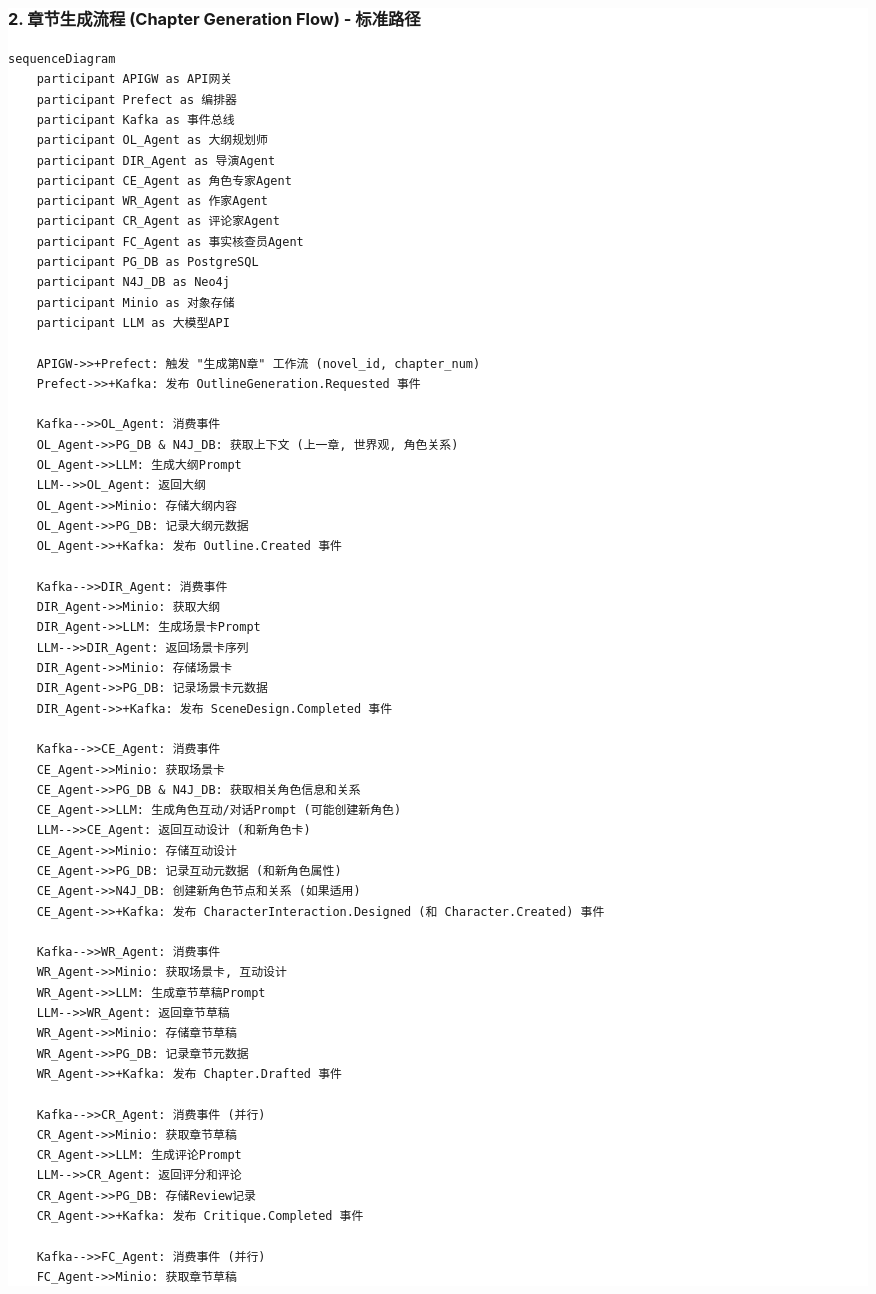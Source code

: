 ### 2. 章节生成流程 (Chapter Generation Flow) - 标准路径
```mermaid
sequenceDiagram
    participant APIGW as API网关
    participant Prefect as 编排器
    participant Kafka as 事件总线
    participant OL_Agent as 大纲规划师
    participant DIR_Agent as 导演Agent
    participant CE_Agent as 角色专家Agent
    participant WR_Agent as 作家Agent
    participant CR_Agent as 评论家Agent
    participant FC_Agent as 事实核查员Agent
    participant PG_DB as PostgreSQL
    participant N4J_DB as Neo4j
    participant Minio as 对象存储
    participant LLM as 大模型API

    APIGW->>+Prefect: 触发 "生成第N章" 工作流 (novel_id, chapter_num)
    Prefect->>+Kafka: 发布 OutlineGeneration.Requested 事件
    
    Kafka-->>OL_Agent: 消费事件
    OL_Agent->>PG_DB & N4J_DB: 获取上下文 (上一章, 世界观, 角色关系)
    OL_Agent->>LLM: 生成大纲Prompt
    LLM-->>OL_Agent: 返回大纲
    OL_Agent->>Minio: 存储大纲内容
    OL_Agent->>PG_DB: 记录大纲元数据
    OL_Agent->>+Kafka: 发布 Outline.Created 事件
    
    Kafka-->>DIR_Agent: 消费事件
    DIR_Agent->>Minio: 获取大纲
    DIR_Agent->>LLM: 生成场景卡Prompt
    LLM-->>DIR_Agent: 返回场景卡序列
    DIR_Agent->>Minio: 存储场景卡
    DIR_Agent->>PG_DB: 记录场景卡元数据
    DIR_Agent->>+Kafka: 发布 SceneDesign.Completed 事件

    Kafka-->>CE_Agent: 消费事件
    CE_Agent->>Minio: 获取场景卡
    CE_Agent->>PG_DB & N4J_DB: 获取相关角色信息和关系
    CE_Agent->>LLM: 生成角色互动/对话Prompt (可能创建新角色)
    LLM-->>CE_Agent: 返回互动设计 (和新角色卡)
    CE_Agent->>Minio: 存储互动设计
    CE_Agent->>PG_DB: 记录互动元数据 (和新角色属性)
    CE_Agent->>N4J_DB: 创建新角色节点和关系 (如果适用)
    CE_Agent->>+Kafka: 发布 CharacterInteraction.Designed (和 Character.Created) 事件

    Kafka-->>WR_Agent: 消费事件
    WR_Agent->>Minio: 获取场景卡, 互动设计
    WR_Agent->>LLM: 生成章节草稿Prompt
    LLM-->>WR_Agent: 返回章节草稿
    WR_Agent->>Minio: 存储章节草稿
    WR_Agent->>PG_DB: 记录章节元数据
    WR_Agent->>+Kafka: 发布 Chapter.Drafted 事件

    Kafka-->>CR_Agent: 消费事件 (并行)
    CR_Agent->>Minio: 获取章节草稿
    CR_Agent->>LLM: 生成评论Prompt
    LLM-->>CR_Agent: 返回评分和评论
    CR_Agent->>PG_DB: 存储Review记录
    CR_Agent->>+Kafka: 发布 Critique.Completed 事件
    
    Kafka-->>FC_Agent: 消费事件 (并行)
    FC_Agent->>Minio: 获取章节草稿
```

────────────────────

▸ Instructions for the task:
From the listing above, collect each line in which the string "获取章节草稿" appears.

▸ Exercise solution:
    CR_Agent->>Minio: 获取章节草稿
    FC_Agent->>Minio: 获取章节草稿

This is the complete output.